[Dataset entries]

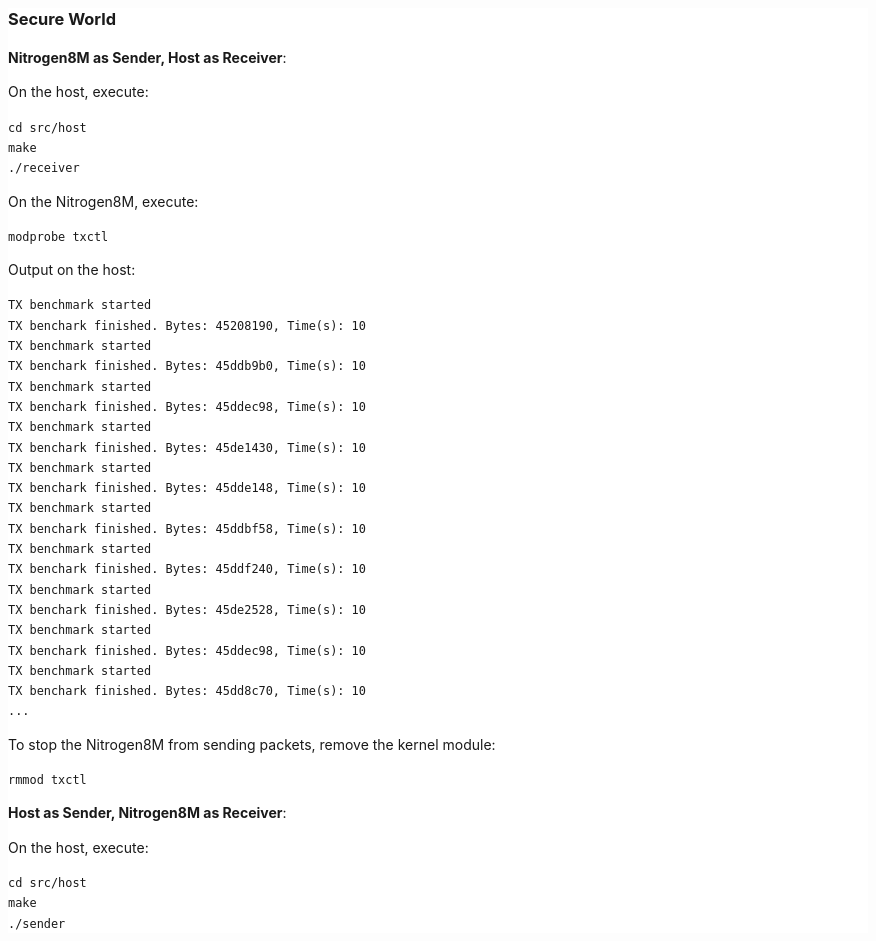 
### Secure World

**Nitrogen8M as Sender, Host as Receiver**:

On the host, execute:

```shell
cd src/host
make
./receiver
```

On the Nitrogen8M, execute:

```shell
modprobe txctl
```

Output on the host:

```
TX benchmark started
TX benchark finished. Bytes: 45208190, Time(s): 10
TX benchmark started
TX benchark finished. Bytes: 45ddb9b0, Time(s): 10
TX benchmark started
TX benchark finished. Bytes: 45ddec98, Time(s): 10
TX benchmark started
TX benchark finished. Bytes: 45de1430, Time(s): 10
TX benchmark started
TX benchark finished. Bytes: 45dde148, Time(s): 10
TX benchmark started
TX benchark finished. Bytes: 45ddbf58, Time(s): 10
TX benchmark started
TX benchark finished. Bytes: 45ddf240, Time(s): 10
TX benchmark started
TX benchark finished. Bytes: 45de2528, Time(s): 10
TX benchmark started
TX benchark finished. Bytes: 45ddec98, Time(s): 10
TX benchmark started
TX benchark finished. Bytes: 45dd8c70, Time(s): 10
...
```

To stop the Nitrogen8M from sending packets, remove the kernel module:

```shell
rmmod txctl
```

**Host as Sender, Nitrogen8M as Receiver**:

On the host, execute:

```shell
cd src/host
make
./sender
```

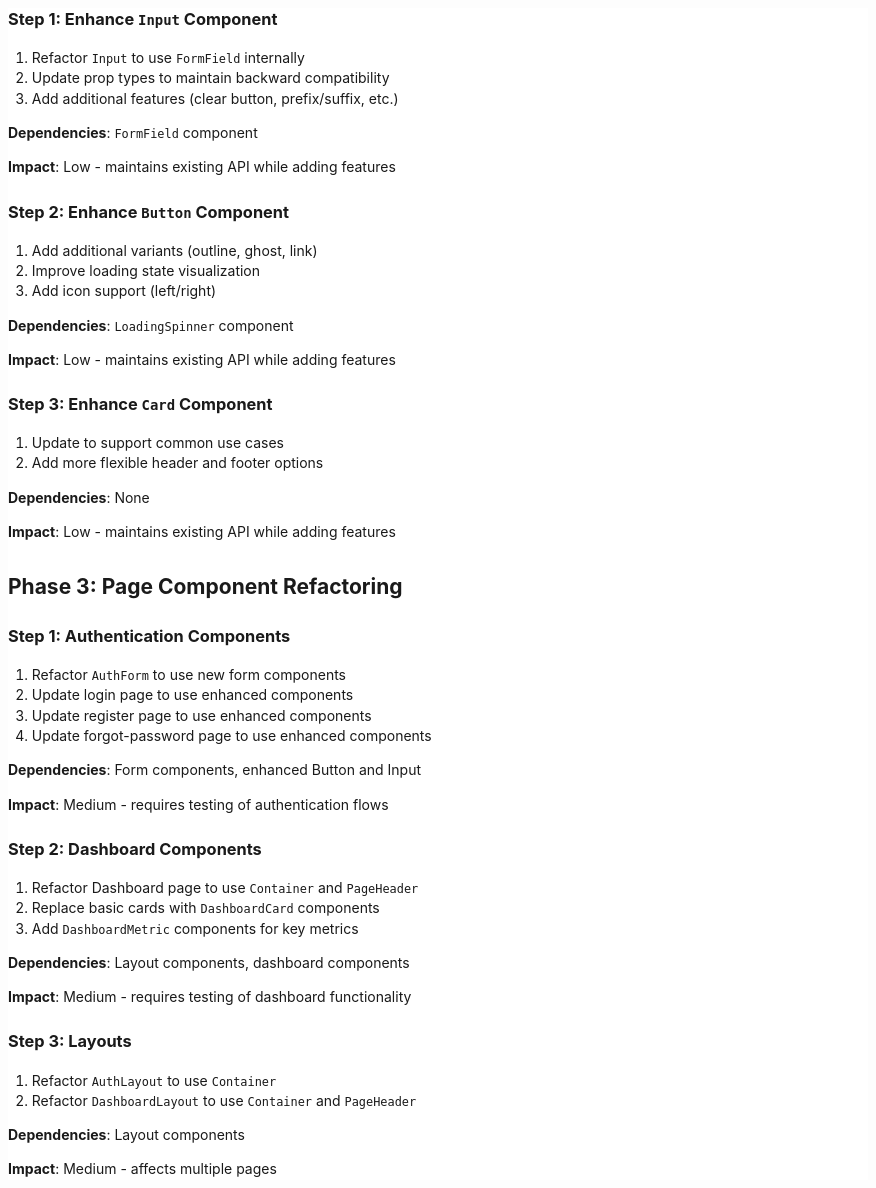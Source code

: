 ### Step 1: Enhance `Input` Component
1. Refactor `Input` to use `FormField` internally
2. Update prop types to maintain backward compatibility
3. Add additional features (clear button, prefix/suffix, etc.)

**Dependencies**: `FormField` component

**Impact**: Low - maintains existing API while adding features

### Step 2: Enhance `Button` Component
1. Add additional variants (outline, ghost, link)
2. Improve loading state visualization
3. Add icon support (left/right)

**Dependencies**: `LoadingSpinner` component

**Impact**: Low - maintains existing API while adding features

### Step 3: Enhance `Card` Component
1. Update to support common use cases
2. Add more flexible header and footer options

**Dependencies**: None

**Impact**: Low - maintains existing API while adding features

## Phase 3: Page Component Refactoring

### Step 1: Authentication Components
1. Refactor `AuthForm` to use new form components
2. Update login page to use enhanced components
3. Update register page to use enhanced components
4. Update forgot-password page to use enhanced components

**Dependencies**: Form components, enhanced Button and Input

**Impact**: Medium - requires testing of authentication flows

### Step 2: Dashboard Components
1. Refactor Dashboard page to use `Container` and `PageHeader`
2. Replace basic cards with `DashboardCard` components
3. Add `DashboardMetric` components for key metrics

**Dependencies**: Layout components, dashboard components

**Impact**: Medium - requires testing of dashboard functionality

### Step 3: Layouts
1. Refactor `AuthLayout` to use `Container`
2. Refactor `DashboardLayout` to use `Container` and `PageHeader`

**Dependencies**: Layout components

**Impact**: Medium - affects multiple pages
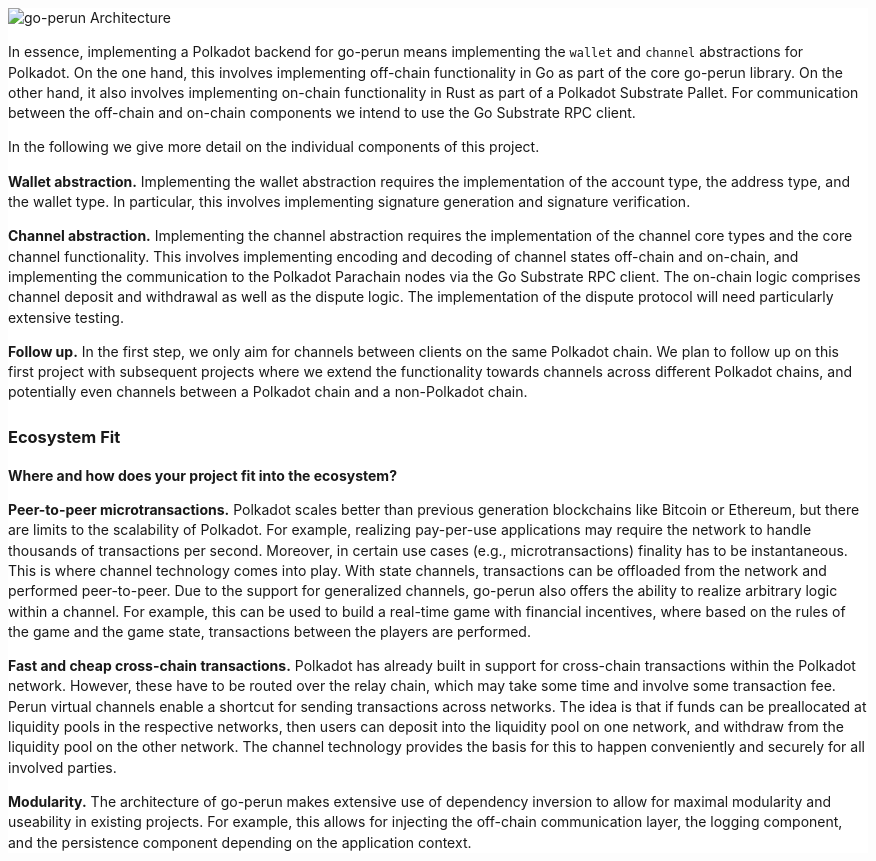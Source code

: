 ![go-perun Architecture](https://perun.network/static/perun-arch_polkadot.png)

In essence, implementing a Polkadot backend for go-perun means implementing the `wallet` and `channel` abstractions for Polkadot.
On the one hand, this involves implementing off-chain functionality in Go as part of the core go-perun library. On the other hand, it also involves implementing on-chain functionality in Rust as part of a Polkadot Substrate Pallet.
For communication between the off-chain and on-chain components we intend to use the Go Substrate RPC client.

In the following we give more detail on the individual components of this project.

**Wallet abstraction.** Implementing the wallet abstraction requires the implementation of the account type, the address type, and the wallet type.
In particular, this involves implementing signature generation and signature verification.

**Channel abstraction.** Implementing the channel abstraction requires the implementation of the channel core types and the core channel functionality.
This involves implementing encoding and decoding of channel states off-chain and on-chain, and implementing the communication to the Polkadot Parachain nodes via the Go Substrate RPC client. The on-chain logic comprises channel deposit and withdrawal as well as the dispute logic. The implementation of the dispute protocol will need particularly extensive testing.

**Follow up.** In the first step, we only aim for channels between clients on the same Polkadot chain. We plan to follow up on this first project with subsequent projects where we extend the functionality towards channels across different Polkadot chains, and potentially even channels between a Polkadot chain and a non-Polkadot chain.


### Ecosystem Fit

**Where and how does your project fit into the ecosystem?**

**Peer-to-peer microtransactions.** Polkadot scales better than previous generation blockchains like Bitcoin or Ethereum, but there are limits to the scalability of Polkadot. For example, realizing pay-per-use applications may require the network to handle thousands of transactions per second. Moreover, in certain use cases (e.g., microtransactions) finality has to be instantaneous. This is where channel technology comes into play. With state channels, transactions can be offloaded from the network and performed peer-to-peer. Due to the support for generalized channels, go-perun also offers the ability to realize arbitrary logic within a channel. For example, this can be used to build a real-time game with financial incentives, where based on the rules of the game and the game state, transactions between the players are performed.

**Fast and cheap cross-chain transactions.** Polkadot has already built in support for cross-chain transactions within the Polkadot network. However, these have to be routed over the relay chain, which may take some time and involve some transaction fee. Perun virtual channels enable a shortcut for sending transactions across networks. The idea is that if funds can be preallocated at liquidity pools in the respective networks, then users can deposit into the liquidity pool on one network, and withdraw from the liquidity pool on the other network. The channel technology provides the basis for this to happen conveniently and securely for all involved parties.

**Modularity.** The architecture of go-perun makes extensive use of dependency inversion to allow for maximal modularity and useability in existing projects. For example, this allows for injecting the off-chain communication layer, the logging component, and the persistence component depending on the application context.
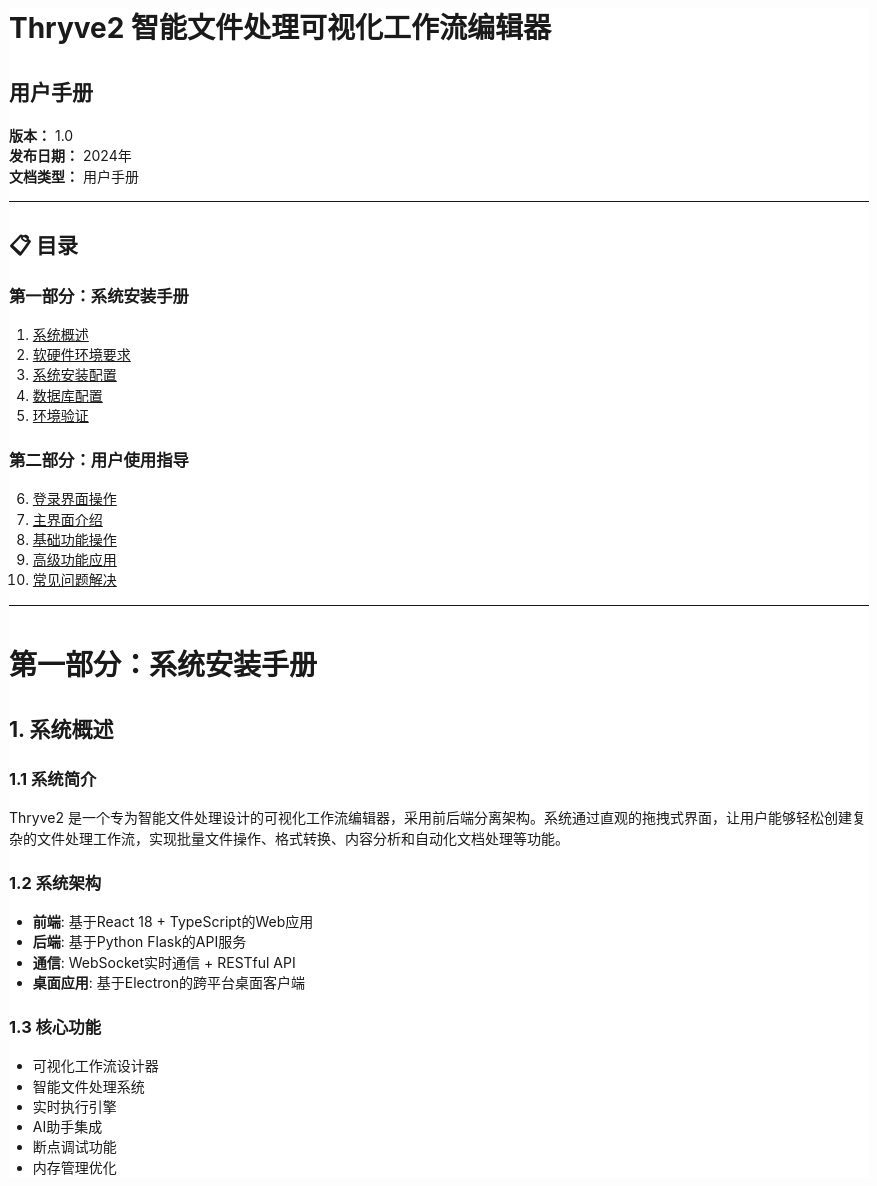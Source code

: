 # Thryve2 智能文件处理可视化工作流编辑器
## 用户手册

**版本：** 1.0  
**发布日期：** 2024年  
**文档类型：** 用户手册  

---

## 📋 目录

### 第一部分：系统安装手册
1. [系统概述](#1-系统概述)
2. [软硬件环境要求](#2-软硬件环境要求)
3. [系统安装配置](#3-系统安装配置)
4. [数据库配置](#4-数据库配置)
5. [环境验证](#5-环境验证)

### 第二部分：用户使用指导
6. [登录界面操作](#6-登录界面操作)
7. [主界面介绍](#7-主界面介绍)
8. [基础功能操作](#8-基础功能操作)
9. [高级功能应用](#9-高级功能应用)
10. [常见问题解决](#10-常见问题解决)

---

# 第一部分：系统安装手册

## 1. 系统概述

### 1.1 系统简介
Thryve2 是一个专为智能文件处理设计的可视化工作流编辑器，采用前后端分离架构。系统通过直观的拖拽式界面，让用户能够轻松创建复杂的文件处理工作流，实现批量文件操作、格式转换、内容分析和自动化文档处理等功能。

### 1.2 系统架构
- **前端**: 基于React 18 + TypeScript的Web应用
- **后端**: 基于Python Flask的API服务
- **通信**: WebSocket实时通信 + RESTful API
- **桌面应用**: 基于Electron的跨平台桌面客户端

### 1.3 核心功能
- 可视化工作流设计器
- 智能文件处理系统  
- 实时执行引擎
- AI助手集成
- 断点调试功能
- 内存管理优化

• DIRECTIONS: In the entries above, find the line holding "For communication between" and the line holding "into the ecosystem?**", then retype exactly those two lines and every line between them, and nothing else.

• ANSWER TO THIS TASK:
For communication between the off-chain and on-chain components we intend to use the Go Substrate RPC client.

In the following we give more detail on the individual components of this project.

**Wallet abstraction.** Implementing the wallet abstraction requires the implementation of the account type, the address type, and the wallet type.
In particular, this involves implementing signature generation and signature verification.

**Channel abstraction.** Implementing the channel abstraction requires the implementation of the channel core types and the core channel functionality.
This involves implementing encoding and decoding of channel states off-chain and on-chain, and implementing the communication to the Polkadot Parachain nodes via the Go Substrate RPC client. The on-chain logic comprises channel deposit and withdrawal as well as the dispute logic. The implementation of the dispute protocol will need particularly extensive testing.

**Follow up.** In the first step, we only aim for channels between clients on the same Polkadot chain. We plan to follow up on this first project with subsequent projects where we extend the functionality towards channels across different Polkadot chains, and potentially even channels between a Polkadot chain and a non-Polkadot chain.


### Ecosystem Fit

**Where and how does your project fit into the ecosystem?**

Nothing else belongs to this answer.